#### Data for processing
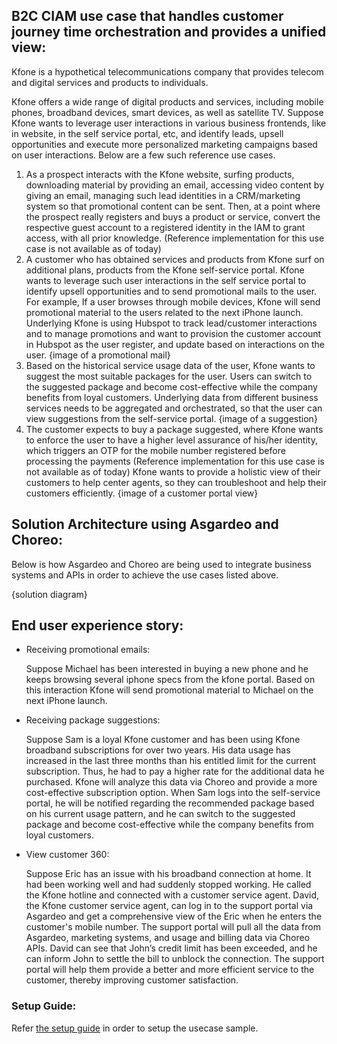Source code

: ## B2C CIAM use case that handles customer journey time orchestration and provides a unified view:

Kfone is a hypothetical telecommunications company that provides telecom and digital services and products to individuals.

Kfone offers a wide range of digital products and services, including mobile phones, broadband devices, smart devices, as well as satellite TV. 
Suppose Kfone wants to leverage user interactions in various business frontends, like in website, in the self service portal, etc, and identify leads, upsell opportunities and execute more personalized marketing campaigns based on user interactions.
Below are a few such reference use cases.
1. As a prospect interacts with the Kfone website, surfing products, downloading material by providing an email, accessing video content by giving an email, managing such lead identities in a CRM/marketing system so that promotional content can be sent. Then, at a point where the prospect really registers and buys a product or service, convert the respective guest account to a registered identity in the IAM to grant access, with all prior knowledge. (Reference implementation for this use case is not available as of today)
2. A customer who has obtained services and products from Kfone surf on additional plans, products from the Kfone self-service portal. Kfone wants to leverage such user interactions in the self service portal to identify upsell opportunities and to send promotional mails to the user. For example, If a user browses through mobile devices, Kfone will send promotional material to the users related to the next iPhone launch. Underlying Kfone is using Hubspot to track lead/customer interactions and to manage promotions and want to provision the customer account in Hubspot as the user register, and update based on interactions on the user.
{image of a promotional mail}
3. Based on the historical service usage data of the user, Kfone wants to suggest the most suitable packages for the user. Users can switch to the suggested package and become cost-effective while the company benefits from loyal customers. Underlying data from different business services needs to be aggregated and orchestrated, so that the user can view suggestions from the self-service portal.
{image of a suggestion}
4. The customer expects to buy a package suggested, where Kfone wants to enforce the user to have a higher level assurance of his/her identity, which triggers an OTP for the mobile number registered before processing the payments (Reference implementation for this use case is not available as of today)
Kfone wants to provide a holistic view of their customers to help center agents, so they can troubleshoot and help their customers efficiently.
{image of a customer portal view}

## Solution Architecture using Asgardeo and Choreo:
Below is how Asgardeo and Choreo are being used to integrate business systems and APIs in order to achieve the use cases listed above.

{solution diagram}

## End user experience story:


- Receiving promotional emails:
    <p>
    Suppose Michael has been interested in buying a new phone and he keeps browsing several iphone specs from the kfone portal. Based on this interaction Kfone will send promotional material to Michael on the next iPhone launch.
    </p>

- Receiving package suggestions:
    <p>
    Suppose Sam is a loyal Kfone customer and has been using Kfone broadband subscriptions for over two years. His data usage has increased in the last three months than his entitled limit for the current subscription. Thus, he had to pay a higher rate for the additional data he purchased. Kfone will analyze this data via Choreo and provide a more cost-effective subscription option. When Sam logs into the self-service portal, he will be notified regarding the recommended package based on his current usage pattern, and he can switch to the suggested package and become cost-effective while the company benefits from loyal customers.
    </p>

- View customer 360:
    <p>
    ​Suppose Eric has an issue with his broadband connection at home. It had been working well and had suddenly stopped working. He called the Kfone hotline and connected with a customer service agent. David, the Kfone customer service agent, can log in to the support portal via Asgardeo and get a comprehensive view of the Eric when he enters the customer's mobile number. The support portal will pull all the data from Asgardeo, marketing systems, and usage and billing data via Choreo APIs. David can see that John’s credit limit has been exceeded, and he can inform John to settle the bill to unblock the connection. The support portal will help them provide a better and more efficient service to the customer, thereby improving customer satisfaction.
    </p>

### Setup Guide:

Refer [the setup guide](#setup-guide) in order to setup the usecase sample.


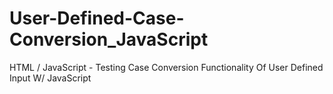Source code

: # User-Defined-Case-Conversion_JavaScript
HTML / JavaScript - Testing Case Conversion Functionality Of User Defined Input W/ JavaScript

#### Aim of the task
Count up the lines in the entries that hold "Below", and respond with that count and no other text.

#### Written answer
2